- DATA EXTRACTS:
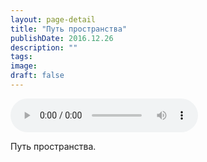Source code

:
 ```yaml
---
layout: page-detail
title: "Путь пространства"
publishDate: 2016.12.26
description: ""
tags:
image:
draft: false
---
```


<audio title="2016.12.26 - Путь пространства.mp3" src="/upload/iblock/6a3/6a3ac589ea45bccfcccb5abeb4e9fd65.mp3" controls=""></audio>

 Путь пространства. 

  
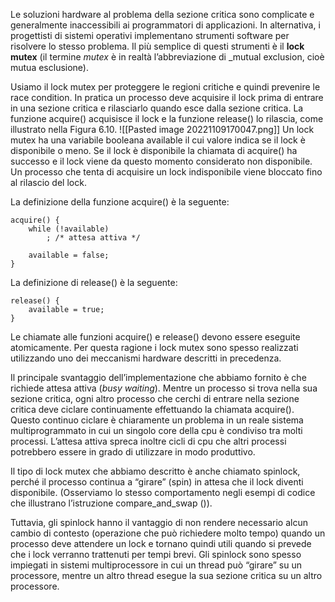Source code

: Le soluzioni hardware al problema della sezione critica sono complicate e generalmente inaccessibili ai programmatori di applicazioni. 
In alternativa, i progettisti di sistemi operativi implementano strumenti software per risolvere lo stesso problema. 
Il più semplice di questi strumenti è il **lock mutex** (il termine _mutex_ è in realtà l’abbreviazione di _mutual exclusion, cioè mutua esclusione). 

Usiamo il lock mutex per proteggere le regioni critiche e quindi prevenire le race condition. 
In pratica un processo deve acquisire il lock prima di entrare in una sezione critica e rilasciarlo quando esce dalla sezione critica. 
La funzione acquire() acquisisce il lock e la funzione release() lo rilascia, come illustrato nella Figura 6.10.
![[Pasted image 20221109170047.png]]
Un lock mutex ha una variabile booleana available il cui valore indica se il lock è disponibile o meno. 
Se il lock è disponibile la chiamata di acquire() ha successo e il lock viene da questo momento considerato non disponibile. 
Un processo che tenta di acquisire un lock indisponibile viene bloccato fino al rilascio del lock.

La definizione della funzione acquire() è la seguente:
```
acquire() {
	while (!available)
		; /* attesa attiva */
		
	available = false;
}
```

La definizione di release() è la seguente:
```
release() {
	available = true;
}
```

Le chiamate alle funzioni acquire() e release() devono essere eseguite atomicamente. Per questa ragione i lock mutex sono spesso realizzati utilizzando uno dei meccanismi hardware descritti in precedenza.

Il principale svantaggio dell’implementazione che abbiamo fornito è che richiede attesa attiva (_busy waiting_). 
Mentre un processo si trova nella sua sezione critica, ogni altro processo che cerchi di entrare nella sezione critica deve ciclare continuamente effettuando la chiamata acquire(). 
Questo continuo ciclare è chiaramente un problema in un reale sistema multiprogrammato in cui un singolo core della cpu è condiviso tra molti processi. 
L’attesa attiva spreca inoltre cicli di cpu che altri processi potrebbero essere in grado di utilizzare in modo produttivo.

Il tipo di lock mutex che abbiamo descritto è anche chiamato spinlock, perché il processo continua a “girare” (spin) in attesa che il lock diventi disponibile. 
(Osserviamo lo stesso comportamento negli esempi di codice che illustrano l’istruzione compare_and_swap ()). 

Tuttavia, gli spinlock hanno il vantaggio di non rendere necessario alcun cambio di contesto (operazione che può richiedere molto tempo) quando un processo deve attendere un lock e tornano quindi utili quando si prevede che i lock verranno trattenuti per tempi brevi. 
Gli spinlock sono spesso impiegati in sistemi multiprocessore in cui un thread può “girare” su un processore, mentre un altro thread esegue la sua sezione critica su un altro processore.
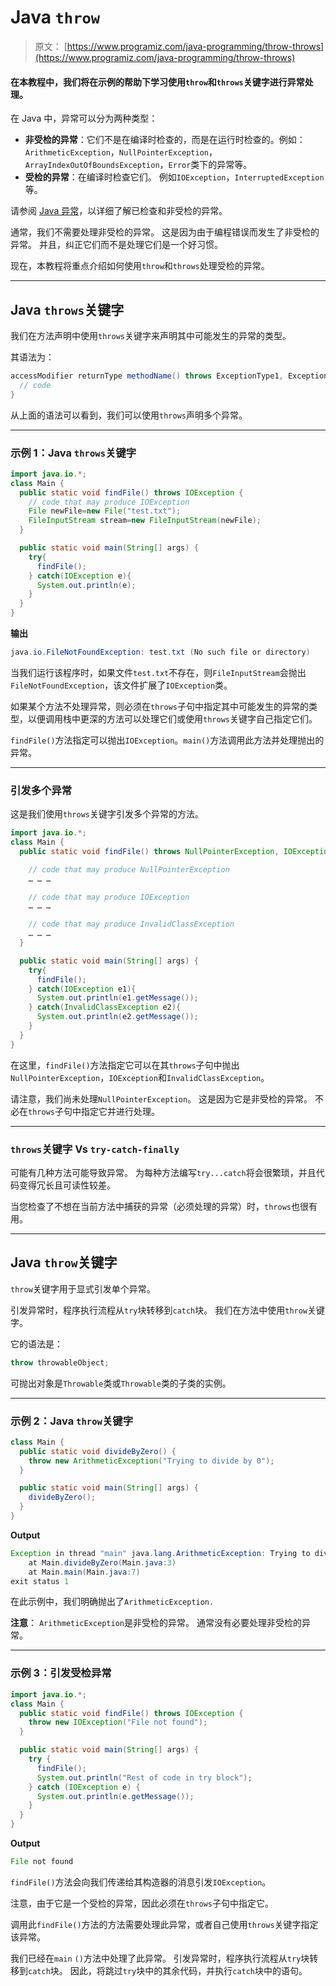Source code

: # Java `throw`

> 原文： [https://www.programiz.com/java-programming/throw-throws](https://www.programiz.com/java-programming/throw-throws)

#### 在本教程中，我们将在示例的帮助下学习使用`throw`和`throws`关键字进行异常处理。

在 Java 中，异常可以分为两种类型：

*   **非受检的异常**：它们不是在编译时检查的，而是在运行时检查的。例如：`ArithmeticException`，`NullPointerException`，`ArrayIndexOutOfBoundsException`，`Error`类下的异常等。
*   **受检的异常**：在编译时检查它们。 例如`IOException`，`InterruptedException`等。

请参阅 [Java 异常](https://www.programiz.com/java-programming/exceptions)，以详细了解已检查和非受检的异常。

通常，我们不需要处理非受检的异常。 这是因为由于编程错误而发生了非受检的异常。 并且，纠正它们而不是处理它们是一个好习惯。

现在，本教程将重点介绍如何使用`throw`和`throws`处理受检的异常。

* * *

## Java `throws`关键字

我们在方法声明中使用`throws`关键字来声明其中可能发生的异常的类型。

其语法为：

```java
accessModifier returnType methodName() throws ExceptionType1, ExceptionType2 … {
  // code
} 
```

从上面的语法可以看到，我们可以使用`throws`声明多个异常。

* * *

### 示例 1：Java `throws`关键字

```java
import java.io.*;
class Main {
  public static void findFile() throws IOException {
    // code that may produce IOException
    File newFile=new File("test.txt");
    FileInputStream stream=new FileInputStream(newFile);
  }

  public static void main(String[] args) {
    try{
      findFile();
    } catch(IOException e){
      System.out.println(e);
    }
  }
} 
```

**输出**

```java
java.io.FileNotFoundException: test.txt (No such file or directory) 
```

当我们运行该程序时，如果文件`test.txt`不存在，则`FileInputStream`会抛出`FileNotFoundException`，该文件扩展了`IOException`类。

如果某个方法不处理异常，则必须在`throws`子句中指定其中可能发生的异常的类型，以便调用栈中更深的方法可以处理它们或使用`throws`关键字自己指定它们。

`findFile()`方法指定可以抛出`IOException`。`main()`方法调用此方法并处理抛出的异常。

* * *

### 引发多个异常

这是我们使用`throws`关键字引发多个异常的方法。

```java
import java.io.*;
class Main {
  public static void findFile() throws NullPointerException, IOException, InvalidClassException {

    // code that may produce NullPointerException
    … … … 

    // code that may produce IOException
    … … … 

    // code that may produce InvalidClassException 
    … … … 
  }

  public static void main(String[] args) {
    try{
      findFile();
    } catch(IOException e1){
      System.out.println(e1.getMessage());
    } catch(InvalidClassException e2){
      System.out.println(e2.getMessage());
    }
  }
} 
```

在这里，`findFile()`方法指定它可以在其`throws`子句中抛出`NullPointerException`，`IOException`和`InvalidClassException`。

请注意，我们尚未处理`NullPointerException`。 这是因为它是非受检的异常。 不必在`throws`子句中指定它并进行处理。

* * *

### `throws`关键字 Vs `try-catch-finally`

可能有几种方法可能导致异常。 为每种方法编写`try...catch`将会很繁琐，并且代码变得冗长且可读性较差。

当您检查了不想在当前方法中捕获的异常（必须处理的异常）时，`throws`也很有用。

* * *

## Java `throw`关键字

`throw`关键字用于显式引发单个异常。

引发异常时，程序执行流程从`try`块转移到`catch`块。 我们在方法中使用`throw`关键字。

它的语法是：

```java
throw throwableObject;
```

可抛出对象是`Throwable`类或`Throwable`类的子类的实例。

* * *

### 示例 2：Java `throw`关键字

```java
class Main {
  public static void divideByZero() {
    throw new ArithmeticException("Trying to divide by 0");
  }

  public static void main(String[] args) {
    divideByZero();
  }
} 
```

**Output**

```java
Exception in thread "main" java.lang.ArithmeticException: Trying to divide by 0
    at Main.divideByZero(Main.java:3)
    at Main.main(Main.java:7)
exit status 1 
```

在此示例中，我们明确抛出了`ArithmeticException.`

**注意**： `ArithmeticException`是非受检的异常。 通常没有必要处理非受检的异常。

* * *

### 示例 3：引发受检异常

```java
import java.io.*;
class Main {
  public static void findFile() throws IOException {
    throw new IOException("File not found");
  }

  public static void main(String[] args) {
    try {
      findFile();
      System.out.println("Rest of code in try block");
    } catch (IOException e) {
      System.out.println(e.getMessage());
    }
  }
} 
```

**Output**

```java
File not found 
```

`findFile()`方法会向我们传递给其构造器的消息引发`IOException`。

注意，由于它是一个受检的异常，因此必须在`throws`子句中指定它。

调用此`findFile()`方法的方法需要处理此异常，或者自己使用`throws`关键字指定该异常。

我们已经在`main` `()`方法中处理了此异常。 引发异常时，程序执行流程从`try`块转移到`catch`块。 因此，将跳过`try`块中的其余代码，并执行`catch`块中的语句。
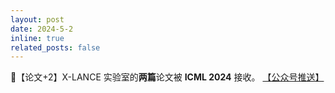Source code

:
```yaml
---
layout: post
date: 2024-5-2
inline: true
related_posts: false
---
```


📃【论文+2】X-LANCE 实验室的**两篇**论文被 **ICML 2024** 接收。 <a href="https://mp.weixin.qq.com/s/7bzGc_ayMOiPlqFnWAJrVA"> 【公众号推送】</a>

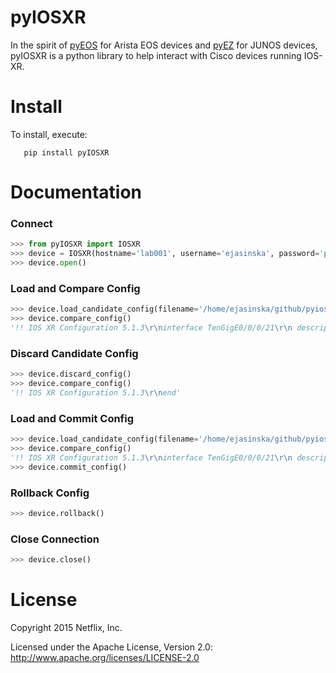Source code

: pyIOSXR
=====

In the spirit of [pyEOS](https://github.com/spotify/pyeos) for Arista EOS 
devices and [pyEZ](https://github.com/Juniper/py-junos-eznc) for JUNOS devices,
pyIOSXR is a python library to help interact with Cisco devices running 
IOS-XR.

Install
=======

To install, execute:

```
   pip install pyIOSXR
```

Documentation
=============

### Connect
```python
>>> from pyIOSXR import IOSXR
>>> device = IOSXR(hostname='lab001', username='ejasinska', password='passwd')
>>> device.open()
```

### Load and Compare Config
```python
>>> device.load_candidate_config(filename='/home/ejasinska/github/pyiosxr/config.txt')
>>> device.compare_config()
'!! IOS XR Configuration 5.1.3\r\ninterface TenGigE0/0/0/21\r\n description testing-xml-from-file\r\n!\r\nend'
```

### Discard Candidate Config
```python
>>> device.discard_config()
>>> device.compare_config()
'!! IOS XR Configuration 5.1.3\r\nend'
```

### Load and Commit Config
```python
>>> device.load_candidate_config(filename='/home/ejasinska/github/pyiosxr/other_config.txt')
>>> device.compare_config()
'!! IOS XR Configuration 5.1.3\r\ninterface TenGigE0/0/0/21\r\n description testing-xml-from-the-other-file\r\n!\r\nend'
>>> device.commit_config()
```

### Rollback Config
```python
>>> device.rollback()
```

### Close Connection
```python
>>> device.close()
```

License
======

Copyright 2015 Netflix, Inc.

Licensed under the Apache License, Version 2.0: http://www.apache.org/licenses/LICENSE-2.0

- YOUR ASSIGNMENT:
If a line of the data above holds the string "divideByZero", count it, then give only the final number.

- COMPLETED EXERCISE:
3